Psychiatric illness among the Amish and other Plain people

We have thus far enumerated several advantages of applying NGS methods to Plain populations, including (i) a homogenous environment, which increases the proportion of phenotypic variance due to genes, (ii) long stretches of linkage disequilibrium, which facilitates the detection of chromosomal segments shared IBD, (iii) enrichment for recessive alleles, and (iv) presumably reduced heterogeneity of causative alleles owing to bottlenecks and founder effects. Although these characteristics make the Plain people a useful population for many complex human diseases, we argue that there are additional features that make this population promising for studying mental illnesses.

For example, the generally stable and predictable rural lifestyle, together with low rates of substance abuse, reduces non-inherited influences on thoughts and behavior that can complicate diagnosis. Family informants are abundant, available, and cooperative, often providing crucial diagnostic information. Inpatient care is usually provided by a relatively small network of psychiatric hospitals, facilitating focused ascertainment.
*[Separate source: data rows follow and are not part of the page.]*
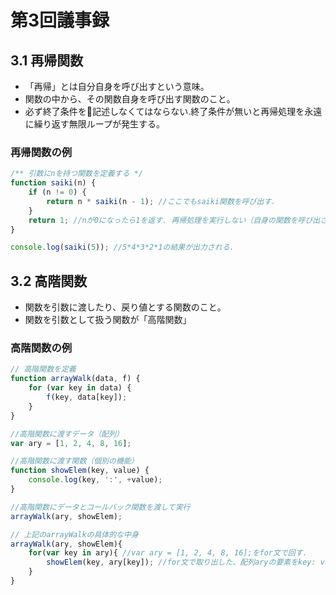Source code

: # 第3回議事録

## 3.1 再帰関数

+ 「再帰」とは自分自身を呼び出すという意味。
+ 関数の中から、その関数自身を呼び出す関数のこと。
+ 必ず終了条件を記述しなくてはならない.終了条件が無いと再帰処理を永遠に繰り返す無限ループが発生する。

### 再帰関数の例
```JavaScript
/** 引数にnを持つ関数を定義する */
function saiki(n) {
    if (n != 0) {
        return n * saiki(n - 1); //ここでもsaiki関数を呼び出す.
    }
    return 1; //nが0になったら1を返す. 再帰処理を実行しない（自身の関数を呼び出さない）ため、処理は終了となる。
}

console.log(saiki(5)); //5*4*3*2*1の結果が出力される.
```
## 3.2 高階関数

+ 関数を引数に渡したり、戻り値とする関数のこと。
+ 関数を引数として扱う関数が「高階関数」

### 高階関数の例
```JavaScript
// 高階関数を定義
function arrayWalk(data, f) {
    for (var key in data) {
        f(key, data[key]);
    }
}

//高階関数に渡すデータ（配列）
var ary = [1, 2, 4, 8, 16];

//高階関数に渡す関数（個別の機能）
function showElem(key, value) {
    console.log(key, ':', +value);
}

//高階関数にデータとコールバック関数を渡して実行
arrayWalk(ary, showElem);
```
```Javascript
// 上記のarrayWalkの具体的な中身
arrayWalk(ary, showElem){
    for(var key in ary){ //var ary = [1, 2, 4, 8, 16];をfor文で回す.
        showElem(key, ary[key]); //for文で取り出した、配列aryの要素をkey: valueの形で表示させる.
    }
}
```
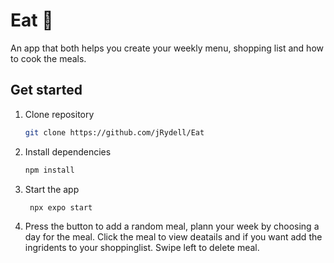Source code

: # Eat 🍴
An app that both helps you create your weekly menu, shopping list and how to cook the meals.

## Get started

1. Clone repository
   ```bash
   git clone https://github.com/jRydell/Eat
   ```
2. Install dependencies

   ```bash
   npm install
   ```
3. Start the app

   ```bash
    npx expo start
   ```

4. Press the button to add a random meal, plann your week by choosing a day for the meal. Click the meal to view deatails and if  you want add the ingridents to your shoppinglist. Swipe left to delete meal.

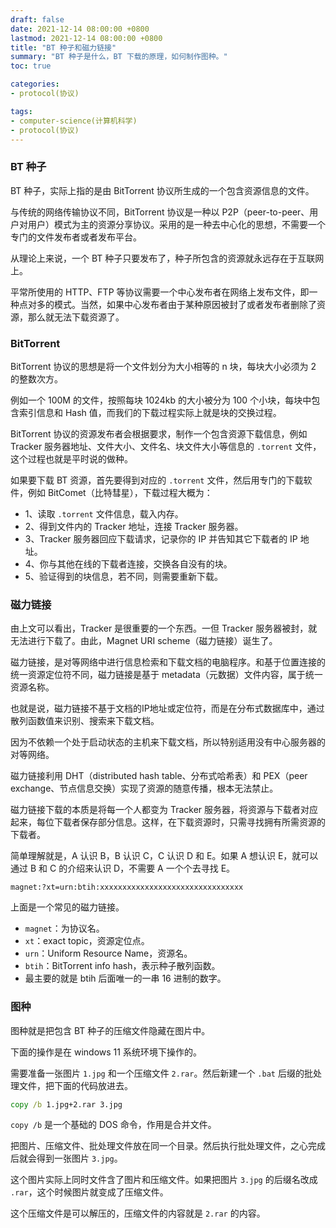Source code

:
 ```yaml
---
draft: false
date: 2021-12-14 08:00:00 +0800
lastmod: 2021-12-14 08:00:00 +0800
title: "BT 种子和磁力链接"
summary: "BT 种子是什么，BT 下载的原理，如何制作图种。"
toc: true

categories:
- protocol(协议)

tags:
- computer-science(计算机科学)
- protocol(协议)
---
```


### BT 种子

BT 种子，实际上指的是由 BitTorrent 协议所生成的一个包含资源信息的文件。

与传统的网络传输协议不同，BitTorrent 协议是一种以 P2P（peer-to-peer、用户对用户）模式为主的资源分享协议。采用的是一种去中心化的思想，不需要一个专门的文件发布者或者发布平台。

从理论上来说，一个 BT 种子只要发布了，种子所包含的资源就永远存在于互联网上。

平常所使用的 HTTP、FTP 等协议需要一个中心发布者在网络上发布文件，即一种点对多的模式。当然，如果中心发布者由于某种原因被封了或者发布者删除了资源，那么就无法下载资源了。

### BitTorrent

BitTorrent 协议的思想是将一个文件划分为大小相等的 n 块，每块大小必须为 2 的整数次方。

例如一个 100M 的文件，按照每块 1024kb 的大小被分为 100 个小块，每块中包含索引信息和 Hash 值，而我们的下载过程实际上就是块的交换过程。

BitTorrent 协议的资源发布者会根据要求，制作一个包含资源下载信息，例如 Tracker 服务器地址、文件大小、文件名、块文件大小等信息的 `.torrent` 文件，这个过程也就是平时说的做种。

如果要下载 BT 资源，首先要得到对应的 `.torrent` 文件，然后用专门的下载软件，例如 BitComet（比特彗星），下载过程大概为：

- 1、读取 `.torrent` 文件信息，载入内存。
- 2、得到文件内的 Tracker 地址，连接 Tracker 服务器。
- 3、Tracker 服务器回应下载请求，记录你的 IP 并告知其它下载者的 IP 地址。
- 4、你与其他在线的下载者连接，交换各自没有的块。
- 5、验证得到的块信息，若不同，则需要重新下载。

### 磁力链接

由上文可以看出，Tracker 是很重要的一个东西。一但 Tracker 服务器被封，就无法进行下载了。由此，Magnet URI scheme（磁力链接）诞生了。

磁力链接，是对等网络中进行信息检索和下载文档的电脑程序。和基于位置连接的统一资源定位符不同，磁力链接是基于 metadata（元数据）文件内容，属于统一资源名称。

也就是说，磁力链接不基于文档的IP地址或定位符，而是在分布式数据库中，通过散列函数值来识别、搜索来下载文档。

因为不依赖一个处于启动状态的主机来下载文档，所以特别适用没有中心服务器的对等网络。

磁力链接利用 DHT（distributed hash table、分布式哈希表）和 PEX（peer exchange、节点信息交换）实现了资源的随意传播，根本无法禁止。

磁力链接下载的本质是将每一个人都变为 Tracker 服务器，将资源与下载者对应起来，每位下载者保存部分信息。这样，在下载资源时，只需寻找拥有所需资源的下载者。

简单理解就是，A 认识 B，B 认识 C，C 认识 D 和 E。如果 A 想认识 E，就可以通过 B 和 C 的介绍来认识 D，不需要 A 一个个去寻找 E。

```
magnet:?xt=urn:btih:xxxxxxxxxxxxxxxxxxxxxxxxxxxxxxxx
```

上面是一个常见的磁力链接。

- `magnet`：为协议名。
- `xt`：exact topic，资源定位点。
- `urn`：Uniform Resource Name，资源名。
- `btih`：BitTorrent info hash，表示种子散列函数。
- 最主要的就是 btih 后面唯一的一串 16 进制的数字。

### 图种

图种就是把包含 BT 种子的压缩文件隐藏在图片中。

下面的操作是在 windows 11 系统环境下操作的。

需要准备一张图片 `1.jpg` 和一个压缩文件 `2.rar`。然后新建一个 `.bat` 后缀的批处理文件，把下面的代码放进去。

```bat
copy /b 1.jpg+2.rar 3.jpg
```

`copy /b` 是一个基础的 DOS 命令，作用是合并文件。

把图片、压缩文件、批处理文件放在同一个目录。然后执行批处理文件，之心完成后就会得到一张图片 `3.jpg`。

这个图片实际上同时文件含了图片和压缩文件。如果把图片 `3.jpg` 的后缀名改成 `.rar`，这个时候图片就变成了压缩文件。

这个压缩文件是可以解压的，压缩文件的内容就是 `2.rar` 的内容。

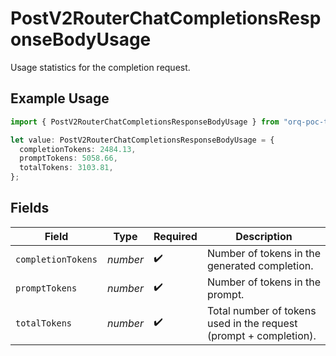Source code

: # PostV2RouterChatCompletionsResponseBodyUsage

Usage statistics for the completion request.

## Example Usage

```typescript
import { PostV2RouterChatCompletionsResponseBodyUsage } from "orq-poc-typescript/models/operations";

let value: PostV2RouterChatCompletionsResponseBodyUsage = {
  completionTokens: 2484.13,
  promptTokens: 5058.66,
  totalTokens: 3103.81,
};
```

## Fields

| Field                                                             | Type                                                              | Required                                                          | Description                                                       |
| ----------------------------------------------------------------- | ----------------------------------------------------------------- | ----------------------------------------------------------------- | ----------------------------------------------------------------- |
| `completionTokens`                                                | *number*                                                          | :heavy_check_mark:                                                | Number of tokens in the generated completion.                     |
| `promptTokens`                                                    | *number*                                                          | :heavy_check_mark:                                                | Number of tokens in the prompt.                                   |
| `totalTokens`                                                     | *number*                                                          | :heavy_check_mark:                                                | Total number of tokens used in the request (prompt + completion). |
Furthermore, because of the close-knit community structure, aberrant behavior rarely goes undetected.

There is a long history of bipolar disorder studies among the Amish in Lancaster County, PA 37 and 38. The genetic component of these studies generally used traditional linkage methods 39, 40 and 41. Although important in their time, these studies encountered many of same problems as other linkage studies of complex phenotypes, such as small sample size, low marker density across the genome, and lack of mature statistical tools to handle linkage analysis in pedigrees with very complex structures. Some intriguing recent studies have taken fresh approaches. For example, copy-number variants that may have contributed to illness in a large multiplex Old Order Amish pedigree were recently examined [29]. Another study examined circadian rhythms - known to be disturbed in individuals with bipolar disorder - in cultured cells derived from Amish cases and matched controls [30]. Sample size remains a limiting factor in all of these studies, however, and replication will be critical.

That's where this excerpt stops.